La poesia è tratta da Nettunaria (VIA DEL VENTO Edizioni). C'è nella sua scrittura un intimità spesso indifferente, fredda, ma che non allontana il lettore, anzi lo frusta, gli rammenta che siamo tutti vittima di un giorno che ha lo stesso orologio ugaule per tutti. Collisione di mondi.
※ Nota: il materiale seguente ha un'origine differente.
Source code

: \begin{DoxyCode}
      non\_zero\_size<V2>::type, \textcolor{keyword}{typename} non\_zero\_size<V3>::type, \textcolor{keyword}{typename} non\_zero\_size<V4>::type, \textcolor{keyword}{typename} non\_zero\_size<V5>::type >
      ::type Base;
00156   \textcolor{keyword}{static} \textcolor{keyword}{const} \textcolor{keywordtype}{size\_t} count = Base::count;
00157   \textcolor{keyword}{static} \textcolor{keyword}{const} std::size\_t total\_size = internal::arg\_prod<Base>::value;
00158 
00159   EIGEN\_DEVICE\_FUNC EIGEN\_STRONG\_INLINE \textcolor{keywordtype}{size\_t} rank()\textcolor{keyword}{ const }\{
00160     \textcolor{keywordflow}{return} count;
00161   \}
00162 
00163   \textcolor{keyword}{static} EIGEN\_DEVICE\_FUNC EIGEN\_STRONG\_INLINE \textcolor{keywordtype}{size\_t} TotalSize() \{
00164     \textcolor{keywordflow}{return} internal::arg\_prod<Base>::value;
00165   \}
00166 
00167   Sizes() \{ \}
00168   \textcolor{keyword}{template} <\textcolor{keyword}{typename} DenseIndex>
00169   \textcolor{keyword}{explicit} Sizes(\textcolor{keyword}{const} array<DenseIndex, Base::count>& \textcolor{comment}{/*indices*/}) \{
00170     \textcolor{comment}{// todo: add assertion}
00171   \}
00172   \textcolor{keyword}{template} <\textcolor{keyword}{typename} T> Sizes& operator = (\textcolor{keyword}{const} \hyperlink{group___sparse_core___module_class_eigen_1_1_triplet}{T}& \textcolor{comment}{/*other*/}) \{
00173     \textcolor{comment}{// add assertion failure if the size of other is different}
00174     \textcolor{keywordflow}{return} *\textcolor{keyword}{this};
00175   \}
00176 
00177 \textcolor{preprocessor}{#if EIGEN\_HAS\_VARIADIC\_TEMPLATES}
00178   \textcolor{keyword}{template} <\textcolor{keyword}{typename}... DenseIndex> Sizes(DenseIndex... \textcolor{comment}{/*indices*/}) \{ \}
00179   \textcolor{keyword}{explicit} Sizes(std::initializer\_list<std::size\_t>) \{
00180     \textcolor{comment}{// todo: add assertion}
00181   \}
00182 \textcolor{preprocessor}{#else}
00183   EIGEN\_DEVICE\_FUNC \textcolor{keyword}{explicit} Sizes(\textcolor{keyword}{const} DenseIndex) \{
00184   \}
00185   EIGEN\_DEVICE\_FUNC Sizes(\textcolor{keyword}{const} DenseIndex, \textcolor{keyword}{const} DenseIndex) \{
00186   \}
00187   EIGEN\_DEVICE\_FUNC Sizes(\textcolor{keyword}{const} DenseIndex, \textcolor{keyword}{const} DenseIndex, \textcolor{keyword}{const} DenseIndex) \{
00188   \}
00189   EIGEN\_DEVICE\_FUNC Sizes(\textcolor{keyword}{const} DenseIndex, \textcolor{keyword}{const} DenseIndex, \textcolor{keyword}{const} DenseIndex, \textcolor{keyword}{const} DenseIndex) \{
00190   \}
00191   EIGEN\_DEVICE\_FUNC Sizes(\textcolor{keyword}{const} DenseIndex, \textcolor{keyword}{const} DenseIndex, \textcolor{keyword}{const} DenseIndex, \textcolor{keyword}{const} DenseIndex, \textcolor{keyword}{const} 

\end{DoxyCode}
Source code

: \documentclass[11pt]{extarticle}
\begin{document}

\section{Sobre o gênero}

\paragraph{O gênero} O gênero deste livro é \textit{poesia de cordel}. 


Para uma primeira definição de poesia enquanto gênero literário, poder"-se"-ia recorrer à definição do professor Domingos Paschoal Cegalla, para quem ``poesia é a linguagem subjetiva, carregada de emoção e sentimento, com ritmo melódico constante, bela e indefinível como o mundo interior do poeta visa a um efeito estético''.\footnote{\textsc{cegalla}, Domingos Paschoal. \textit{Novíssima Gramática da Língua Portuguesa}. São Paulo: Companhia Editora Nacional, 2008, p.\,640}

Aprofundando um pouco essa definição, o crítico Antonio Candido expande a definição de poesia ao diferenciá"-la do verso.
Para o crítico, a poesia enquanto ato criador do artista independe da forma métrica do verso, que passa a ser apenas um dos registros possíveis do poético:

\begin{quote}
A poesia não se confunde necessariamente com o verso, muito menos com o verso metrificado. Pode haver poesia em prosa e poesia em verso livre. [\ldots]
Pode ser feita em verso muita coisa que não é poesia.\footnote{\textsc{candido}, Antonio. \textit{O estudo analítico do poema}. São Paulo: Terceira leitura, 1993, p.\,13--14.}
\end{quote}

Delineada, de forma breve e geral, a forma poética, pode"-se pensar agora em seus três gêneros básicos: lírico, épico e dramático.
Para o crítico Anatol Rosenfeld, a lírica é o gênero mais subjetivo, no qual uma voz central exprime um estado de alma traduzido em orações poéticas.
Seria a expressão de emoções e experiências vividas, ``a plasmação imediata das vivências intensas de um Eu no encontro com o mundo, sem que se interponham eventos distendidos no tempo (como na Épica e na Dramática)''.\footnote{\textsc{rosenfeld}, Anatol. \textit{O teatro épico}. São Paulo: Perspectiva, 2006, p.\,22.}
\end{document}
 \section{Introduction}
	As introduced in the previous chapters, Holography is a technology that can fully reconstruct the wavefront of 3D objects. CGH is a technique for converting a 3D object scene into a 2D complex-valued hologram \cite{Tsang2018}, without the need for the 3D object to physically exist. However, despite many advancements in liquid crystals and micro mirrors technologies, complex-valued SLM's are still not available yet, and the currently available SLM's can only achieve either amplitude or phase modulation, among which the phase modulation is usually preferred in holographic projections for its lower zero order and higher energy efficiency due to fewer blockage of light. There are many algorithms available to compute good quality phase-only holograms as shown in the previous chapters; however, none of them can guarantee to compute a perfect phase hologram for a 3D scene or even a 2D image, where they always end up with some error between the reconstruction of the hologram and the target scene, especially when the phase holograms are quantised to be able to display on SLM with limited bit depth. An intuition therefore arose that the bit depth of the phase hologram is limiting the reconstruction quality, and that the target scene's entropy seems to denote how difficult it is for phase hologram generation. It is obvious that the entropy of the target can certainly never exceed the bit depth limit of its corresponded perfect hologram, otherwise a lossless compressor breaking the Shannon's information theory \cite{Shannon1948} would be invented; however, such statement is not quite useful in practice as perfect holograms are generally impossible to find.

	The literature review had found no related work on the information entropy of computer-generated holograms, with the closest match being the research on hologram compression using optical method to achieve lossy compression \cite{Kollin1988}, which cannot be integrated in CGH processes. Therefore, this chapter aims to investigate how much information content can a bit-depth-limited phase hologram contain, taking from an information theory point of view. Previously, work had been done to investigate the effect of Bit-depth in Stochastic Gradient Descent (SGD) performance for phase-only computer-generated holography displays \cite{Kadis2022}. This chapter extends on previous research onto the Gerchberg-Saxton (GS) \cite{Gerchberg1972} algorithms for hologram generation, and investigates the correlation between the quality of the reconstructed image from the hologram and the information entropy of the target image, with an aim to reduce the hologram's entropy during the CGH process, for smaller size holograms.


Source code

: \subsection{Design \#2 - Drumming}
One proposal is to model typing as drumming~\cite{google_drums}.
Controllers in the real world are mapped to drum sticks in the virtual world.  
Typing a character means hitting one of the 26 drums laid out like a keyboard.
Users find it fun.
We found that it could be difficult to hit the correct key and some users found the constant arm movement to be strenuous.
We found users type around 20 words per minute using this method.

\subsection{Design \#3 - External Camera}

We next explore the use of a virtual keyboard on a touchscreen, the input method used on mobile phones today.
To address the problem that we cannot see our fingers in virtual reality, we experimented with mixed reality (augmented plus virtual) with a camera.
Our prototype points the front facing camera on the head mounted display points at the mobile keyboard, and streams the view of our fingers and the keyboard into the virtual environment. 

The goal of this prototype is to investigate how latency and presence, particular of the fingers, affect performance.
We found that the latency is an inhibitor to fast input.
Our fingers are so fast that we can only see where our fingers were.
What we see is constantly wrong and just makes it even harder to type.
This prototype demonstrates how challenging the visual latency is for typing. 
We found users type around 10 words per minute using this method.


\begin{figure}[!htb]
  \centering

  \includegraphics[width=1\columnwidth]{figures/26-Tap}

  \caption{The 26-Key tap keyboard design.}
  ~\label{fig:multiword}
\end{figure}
Il poeta vive da molti anni in Italia, di lui sono pubblicati questo libricino di 26 pagine e un'altro "Lingue di mare, lingue di terra" (Mesogea, 1999).  Ve lo leggo e ve lo consiglio.


La penombra da una poltrona
- Eloy Santos

entro stanco in casa.
il maggiordomo è il silenzio. il cielo
è già scuro e nelle chiavi suonano
minime scampanate notturne,
il tempo dell’oblio su una poltrona.
la solitudine, mia sorella blu, la mia amante
mi lascia un bacio d’ombra sulla mano,
un sussurro di neve. il mondo tace
nel bicchiere di latte trapassato
sull’orlo di una vita che non esiste.
non resta nella mia giornata traccia che mi somigli,
un residuo di me che regga un giorno,
che mi faccia diverso dai tristi
labirinti dove mi affretto.

trono ormai sordo a casa,
torno ormai sfogliato.
anche così, lenta, persistente,
l’anima accende in me candele dolenti
per dirti ancora una volta il peso,
oscuro dio, la voce della tua cecità
chiedendo passo a tentoni nella mia carne,
reclamando parole che vorrei non darti,
e che malgrado ciò lascio scritte,
senza inchiostro né speranza,
sui fiumi violacei del sogno.

BARCALORA di Pablo Neruda (27/05/2011)


"BARCALORA"
Pablo Neruda

da Residenze sulla terra
(Passigli Editori) a cura di Giuseppe Bellini


Se solamente mi toccassi il cuore,
se solamente mettessi la tua bocca sul mio cuore,
la tua bocca sottile, i tuoi denti,
se mettessi la tua lingua come una freccia rossa
lì dove il mio cuore polveroso batte,
se soffiassi nel mio cuore, presso il mare, che piange,
risuonerebbe con un rumore scuro, un suono di ruote di treno in sogno,
come acque vacillanti,
come l'autunno sulle foglie,
come sangue,
con un rumore di fiamme umide che bruciano il cielo,
suonando come sogni o rami o piogge
o sirene di porto triste,
se tu soffiassi nel mio cuore presso al mare,
come un fantasma bianco,
sull'orlo della schiuma,
in mezzo al vento,
come un fantasma scatenato, sulla riva del mare, che piange.

Come assenza distesa, come campana improvvisa,
il mare diffonde il suono del cuore
piangendo, annottando su una costa sola:
la notte cade indubbiamente,
e il suo lugubre azzurro di stendardo in naufragio
si popola di pianeti d'argento arrochito.

E il cuore suona come una conchiglia aspra,
chiama, oh mare, oh lamento, oh diffuso spavento
sparso in disgrazie e in onde sconvolte:
dal sonoro il mare accusa
le sue ombre riverse, i suoi papaveri verdi.

Se tu esistessi d'improvviso , su una costa lugubre,
circondata dal giorno morto,
dinanzi a una nuova notte,
colma di onde,
e soffiassi nel mio cuore freddo di paura,
se soffiassi nel sangue solo del mio cuore,
se soffiassi nel suo movimento di colomba in fiamme,
risuonerebbero le sue nere sillabe di sangue,
crescerebbero le incessanti acque rosse,
e suonerebbe, suonerebbe  d'ombre,
suonerebbe come la morte,
chiamerebbe come un tubo pieno di vento o di pianto,
o una bottiglia che gorgogli spavento.

Così i lampi coprirebbero le tue trecce
e la pioggia entrerebbe dai tuoi occhi aperti
a preparare il pianto che sordamente rinserri,
e le ali nere del mare girerebbero intorno
a te, con grandi artigli e gracidii e voli.

Vuoi essere il fantasma che soffia, solitario,
presso il mare il suo sterile, triste strumento?
Se solamente chiamassi,
il suo suono prolungato, il fischio malefico,
l'ordine di onde ferite,
forse qualcuno verrebbe,
qualcuno verrebbe,
dalle vette delle isole, dal fondo rosso del mare,
qualcuno verrebbe, qualcuno verrebbe.
Qualcuno verrebbe, soffia con furia,
che suoni come sirena di nave spezzata,
come lamento,
come un nitrito tra la schiuma e il sangue,
come un'acqua feroce che si morde e suona.

Nella stagione marina
la sua conchiglia d'ombra circola come un grido,
gli uccelli del mare la disprezzano e fuggono,
le sue righe di suono, le sue lugubri sbarre
si alzano sulle rive dell'oceano solo.